*Material supplied:*
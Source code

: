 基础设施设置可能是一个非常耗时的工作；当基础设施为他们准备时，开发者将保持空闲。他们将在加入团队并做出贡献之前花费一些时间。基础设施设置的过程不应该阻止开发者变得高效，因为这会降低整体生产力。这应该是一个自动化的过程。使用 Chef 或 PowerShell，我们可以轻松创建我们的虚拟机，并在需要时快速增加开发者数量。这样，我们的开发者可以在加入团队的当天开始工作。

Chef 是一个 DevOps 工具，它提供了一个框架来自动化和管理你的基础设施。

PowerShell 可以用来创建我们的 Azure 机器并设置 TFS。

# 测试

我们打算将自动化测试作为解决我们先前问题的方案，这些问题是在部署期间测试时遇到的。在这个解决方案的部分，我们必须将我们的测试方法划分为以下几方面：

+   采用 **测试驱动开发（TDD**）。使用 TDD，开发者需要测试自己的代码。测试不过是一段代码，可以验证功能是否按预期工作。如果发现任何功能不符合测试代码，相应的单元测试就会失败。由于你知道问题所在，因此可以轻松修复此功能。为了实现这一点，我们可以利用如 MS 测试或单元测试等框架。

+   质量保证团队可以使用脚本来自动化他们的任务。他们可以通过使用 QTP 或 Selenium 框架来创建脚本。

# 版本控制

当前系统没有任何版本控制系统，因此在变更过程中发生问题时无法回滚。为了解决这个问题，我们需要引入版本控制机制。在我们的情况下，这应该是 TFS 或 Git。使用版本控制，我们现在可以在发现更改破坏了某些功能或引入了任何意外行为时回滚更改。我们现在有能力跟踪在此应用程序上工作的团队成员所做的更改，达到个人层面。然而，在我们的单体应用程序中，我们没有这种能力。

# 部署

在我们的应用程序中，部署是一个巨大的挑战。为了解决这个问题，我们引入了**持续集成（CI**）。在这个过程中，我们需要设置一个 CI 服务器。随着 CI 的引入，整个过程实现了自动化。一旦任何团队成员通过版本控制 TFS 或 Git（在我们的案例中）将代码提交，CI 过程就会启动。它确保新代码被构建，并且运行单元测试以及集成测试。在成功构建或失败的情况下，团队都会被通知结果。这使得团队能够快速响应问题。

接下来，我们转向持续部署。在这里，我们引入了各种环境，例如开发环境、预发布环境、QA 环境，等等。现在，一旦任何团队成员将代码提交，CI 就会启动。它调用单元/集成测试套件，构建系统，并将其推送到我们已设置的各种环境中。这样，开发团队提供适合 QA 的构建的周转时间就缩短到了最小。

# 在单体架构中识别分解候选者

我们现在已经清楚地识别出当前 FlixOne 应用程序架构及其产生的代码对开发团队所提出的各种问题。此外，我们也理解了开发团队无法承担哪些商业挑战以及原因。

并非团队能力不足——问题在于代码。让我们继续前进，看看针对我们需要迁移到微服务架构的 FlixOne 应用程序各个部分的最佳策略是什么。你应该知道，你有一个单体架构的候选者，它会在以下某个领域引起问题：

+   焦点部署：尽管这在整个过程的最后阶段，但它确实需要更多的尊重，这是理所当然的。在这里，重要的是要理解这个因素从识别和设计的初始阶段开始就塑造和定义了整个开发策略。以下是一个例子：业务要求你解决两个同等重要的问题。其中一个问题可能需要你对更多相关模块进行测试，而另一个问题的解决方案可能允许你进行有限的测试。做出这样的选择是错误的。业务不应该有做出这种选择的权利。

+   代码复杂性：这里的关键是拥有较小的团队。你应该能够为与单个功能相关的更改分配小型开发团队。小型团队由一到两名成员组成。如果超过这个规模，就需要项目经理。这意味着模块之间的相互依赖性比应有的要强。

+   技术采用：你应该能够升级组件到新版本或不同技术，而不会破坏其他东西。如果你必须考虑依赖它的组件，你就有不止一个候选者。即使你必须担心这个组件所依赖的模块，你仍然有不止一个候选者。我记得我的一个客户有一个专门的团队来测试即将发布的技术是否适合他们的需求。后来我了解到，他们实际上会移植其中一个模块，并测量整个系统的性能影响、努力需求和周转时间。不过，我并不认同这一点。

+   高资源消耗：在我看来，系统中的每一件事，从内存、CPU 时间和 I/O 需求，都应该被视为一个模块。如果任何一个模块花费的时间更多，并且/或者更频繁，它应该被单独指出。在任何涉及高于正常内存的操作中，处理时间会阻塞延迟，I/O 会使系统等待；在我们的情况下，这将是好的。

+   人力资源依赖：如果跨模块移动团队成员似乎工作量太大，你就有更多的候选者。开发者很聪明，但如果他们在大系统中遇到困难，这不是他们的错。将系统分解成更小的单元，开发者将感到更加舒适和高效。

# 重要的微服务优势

*Work instructions:* Print all of the data exactly as it stands above.

*Result:*
Source code

: 基础设施设置可能是一个非常耗时的工作；当基础设施为他们准备时，开发者将保持空闲。他们将在加入团队并做出贡献之前花费一些时间。基础设施设置的过程不应该阻止开发者变得高效，因为这会降低整体生产力。这应该是一个自动化的过程。使用 Chef 或 PowerShell，我们可以轻松创建我们的虚拟机，并在需要时快速增加开发者数量。这样，我们的开发者可以在加入团队的当天开始工作。

Chef 是一个 DevOps 工具，它提供了一个框架来自动化和管理你的基础设施。

PowerShell 可以用来创建我们的 Azure 机器并设置 TFS。

# 测试

我们打算将自动化测试作为解决我们先前问题的方案，这些问题是在部署期间测试时遇到的。在这个解决方案的部分，我们必须将我们的测试方法划分为以下几方面：

+   采用 **测试驱动开发（TDD**）。使用 TDD，开发者需要测试自己的代码。测试不过是一段代码，可以验证功能是否按预期工作。如果发现任何功能不符合测试代码，相应的单元测试就会失败。由于你知道问题所在，因此可以轻松修复此功能。为了实现这一点，我们可以利用如 MS 测试或单元测试等框架。

+   质量保证团队可以使用脚本来自动化他们的任务。他们可以通过使用 QTP 或 Selenium 框架来创建脚本。

# 版本控制

当前系统没有任何版本控制系统，因此在变更过程中发生问题时无法回滚。为了解决这个问题，我们需要引入版本控制机制。在我们的情况下，这应该是 TFS 或 Git。使用版本控制，我们现在可以在发现更改破坏了某些功能或引入了任何意外行为时回滚更改。我们现在有能力跟踪在此应用程序上工作的团队成员所做的更改，达到个人层面。然而，在我们的单体应用程序中，我们没有这种能力。

# 部署

在我们的应用程序中，部署是一个巨大的挑战。为了解决这个问题，我们引入了**持续集成（CI**）。在这个过程中，我们需要设置一个 CI 服务器。随着 CI 的引入，整个过程实现了自动化。一旦任何团队成员通过版本控制 TFS 或 Git（在我们的案例中）将代码提交，CI 过程就会启动。它确保新代码被构建，并且运行单元测试以及集成测试。在成功构建或失败的情况下，团队都会被通知结果。这使得团队能够快速响应问题。

接下来，我们转向持续部署。在这里，我们引入了各种环境，例如开发环境、预发布环境、QA 环境，等等。现在，一旦任何团队成员将代码提交，CI 就会启动。它调用单元/集成测试套件，构建系统，并将其推送到我们已设置的各种环境中。这样，开发团队提供适合 QA 的构建的周转时间就缩短到了最小。

# 在单体架构中识别分解候选者

我们现在已经清楚地识别出当前 FlixOne 应用程序架构及其产生的代码对开发团队所提出的各种问题。此外，我们也理解了开发团队无法承担哪些商业挑战以及原因。

并非团队能力不足——问题在于代码。让我们继续前进，看看针对我们需要迁移到微服务架构的 FlixOne 应用程序各个部分的最佳策略是什么。你应该知道，你有一个单体架构的候选者，它会在以下某个领域引起问题：

+   焦点部署：尽管这在整个过程的最后阶段，但它确实需要更多的尊重，这是理所当然的。在这里，重要的是要理解这个因素从识别和设计的初始阶段开始就塑造和定义了整个开发策略。以下是一个例子：业务要求你解决两个同等重要的问题。其中一个问题可能需要你对更多相关模块进行测试，而另一个问题的解决方案可能允许你进行有限的测试。做出这样的选择是错误的。业务不应该有做出这种选择的权利。

+   代码复杂性：这里的关键是拥有较小的团队。你应该能够为与单个功能相关的更改分配小型开发团队。小型团队由一到两名成员组成。如果超过这个规模，就需要项目经理。这意味着模块之间的相互依赖性比应有的要强。

+   技术采用：你应该能够升级组件到新版本或不同技术，而不会破坏其他东西。如果你必须考虑依赖它的组件，你就有不止一个候选者。即使你必须担心这个组件所依赖的模块，你仍然有不止一个候选者。我记得我的一个客户有一个专门的团队来测试即将发布的技术是否适合他们的需求。后来我了解到，他们实际上会移植其中一个模块，并测量整个系统的性能影响、努力需求和周转时间。不过，我并不认同这一点。

+   高资源消耗：在我看来，系统中的每一件事，从内存、CPU 时间和 I/O 需求，都应该被视为一个模块。如果任何一个模块花费的时间更多，并且/或者更频繁，它应该被单独指出。在任何涉及高于正常内存的操作中，处理时间会阻塞延迟，I/O 会使系统等待；在我们的情况下，这将是好的。

+   人力资源依赖：如果跨模块移动团队成员似乎工作量太大，你就有更多的候选者。开发者很聪明，但如果他们在大系统中遇到困难，这不是他们的错。将系统分解成更小的单元，开发者将感到更加舒适和高效。

# 重要的微服务优势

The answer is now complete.